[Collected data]
= Beginning of Section =
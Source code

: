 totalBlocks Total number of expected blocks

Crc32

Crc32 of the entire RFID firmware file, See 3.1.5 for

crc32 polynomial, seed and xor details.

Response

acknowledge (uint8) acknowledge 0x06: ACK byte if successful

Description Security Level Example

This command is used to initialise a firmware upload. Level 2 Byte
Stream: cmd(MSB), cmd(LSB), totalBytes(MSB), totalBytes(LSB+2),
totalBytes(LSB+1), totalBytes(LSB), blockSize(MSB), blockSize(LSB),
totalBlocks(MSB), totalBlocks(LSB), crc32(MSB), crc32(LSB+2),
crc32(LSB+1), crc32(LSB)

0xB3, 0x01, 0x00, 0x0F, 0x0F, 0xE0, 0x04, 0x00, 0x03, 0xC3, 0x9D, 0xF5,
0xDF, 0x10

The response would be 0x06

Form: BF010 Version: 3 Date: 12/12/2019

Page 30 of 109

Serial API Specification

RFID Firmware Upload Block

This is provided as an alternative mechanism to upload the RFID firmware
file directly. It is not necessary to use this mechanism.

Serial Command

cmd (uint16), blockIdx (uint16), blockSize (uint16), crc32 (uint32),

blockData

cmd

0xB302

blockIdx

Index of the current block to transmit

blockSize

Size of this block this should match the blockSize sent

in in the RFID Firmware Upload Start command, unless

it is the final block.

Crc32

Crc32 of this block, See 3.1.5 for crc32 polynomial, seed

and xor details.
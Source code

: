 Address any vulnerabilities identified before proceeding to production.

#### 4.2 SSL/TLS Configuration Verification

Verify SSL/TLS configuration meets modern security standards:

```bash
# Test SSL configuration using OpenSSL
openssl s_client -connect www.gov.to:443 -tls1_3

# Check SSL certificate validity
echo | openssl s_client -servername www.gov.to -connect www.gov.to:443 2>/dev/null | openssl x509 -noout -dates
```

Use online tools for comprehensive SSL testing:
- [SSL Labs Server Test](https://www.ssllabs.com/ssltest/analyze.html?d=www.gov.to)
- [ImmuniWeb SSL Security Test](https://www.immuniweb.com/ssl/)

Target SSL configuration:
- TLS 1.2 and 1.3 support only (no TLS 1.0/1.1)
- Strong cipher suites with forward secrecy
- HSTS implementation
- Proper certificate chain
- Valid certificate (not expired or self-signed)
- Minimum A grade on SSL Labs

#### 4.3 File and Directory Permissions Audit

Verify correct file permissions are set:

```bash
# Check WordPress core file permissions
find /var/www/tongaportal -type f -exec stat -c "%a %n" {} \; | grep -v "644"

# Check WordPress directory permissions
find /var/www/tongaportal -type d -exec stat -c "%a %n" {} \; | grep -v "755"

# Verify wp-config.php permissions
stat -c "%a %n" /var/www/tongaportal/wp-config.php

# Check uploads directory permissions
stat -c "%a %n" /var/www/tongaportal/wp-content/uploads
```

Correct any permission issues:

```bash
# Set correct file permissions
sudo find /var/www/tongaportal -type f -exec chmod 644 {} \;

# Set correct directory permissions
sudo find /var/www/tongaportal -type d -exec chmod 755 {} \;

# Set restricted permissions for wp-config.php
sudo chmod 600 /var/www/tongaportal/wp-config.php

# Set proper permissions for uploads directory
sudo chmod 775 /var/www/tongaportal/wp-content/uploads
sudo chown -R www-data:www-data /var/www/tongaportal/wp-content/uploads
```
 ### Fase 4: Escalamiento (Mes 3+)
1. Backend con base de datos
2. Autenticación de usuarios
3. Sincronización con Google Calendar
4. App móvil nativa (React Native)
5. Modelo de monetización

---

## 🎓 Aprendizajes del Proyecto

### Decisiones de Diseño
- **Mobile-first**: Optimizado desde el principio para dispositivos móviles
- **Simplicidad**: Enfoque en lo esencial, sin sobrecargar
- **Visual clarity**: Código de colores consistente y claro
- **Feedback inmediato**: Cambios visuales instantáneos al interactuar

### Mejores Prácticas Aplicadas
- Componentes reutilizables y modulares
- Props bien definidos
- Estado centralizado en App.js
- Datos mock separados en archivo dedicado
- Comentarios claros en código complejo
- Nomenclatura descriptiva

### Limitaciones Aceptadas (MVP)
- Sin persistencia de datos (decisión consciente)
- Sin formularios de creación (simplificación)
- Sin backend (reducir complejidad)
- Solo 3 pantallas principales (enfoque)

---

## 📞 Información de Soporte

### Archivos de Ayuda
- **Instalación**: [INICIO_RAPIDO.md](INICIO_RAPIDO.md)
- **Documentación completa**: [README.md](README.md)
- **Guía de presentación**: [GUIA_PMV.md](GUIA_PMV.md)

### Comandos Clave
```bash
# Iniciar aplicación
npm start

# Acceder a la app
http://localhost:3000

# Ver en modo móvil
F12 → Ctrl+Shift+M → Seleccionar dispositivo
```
= End of Section =
Requirement:
Only the count belongs in your answer, so please work out how many lines of the data contain "certificate".

Output of the task:
3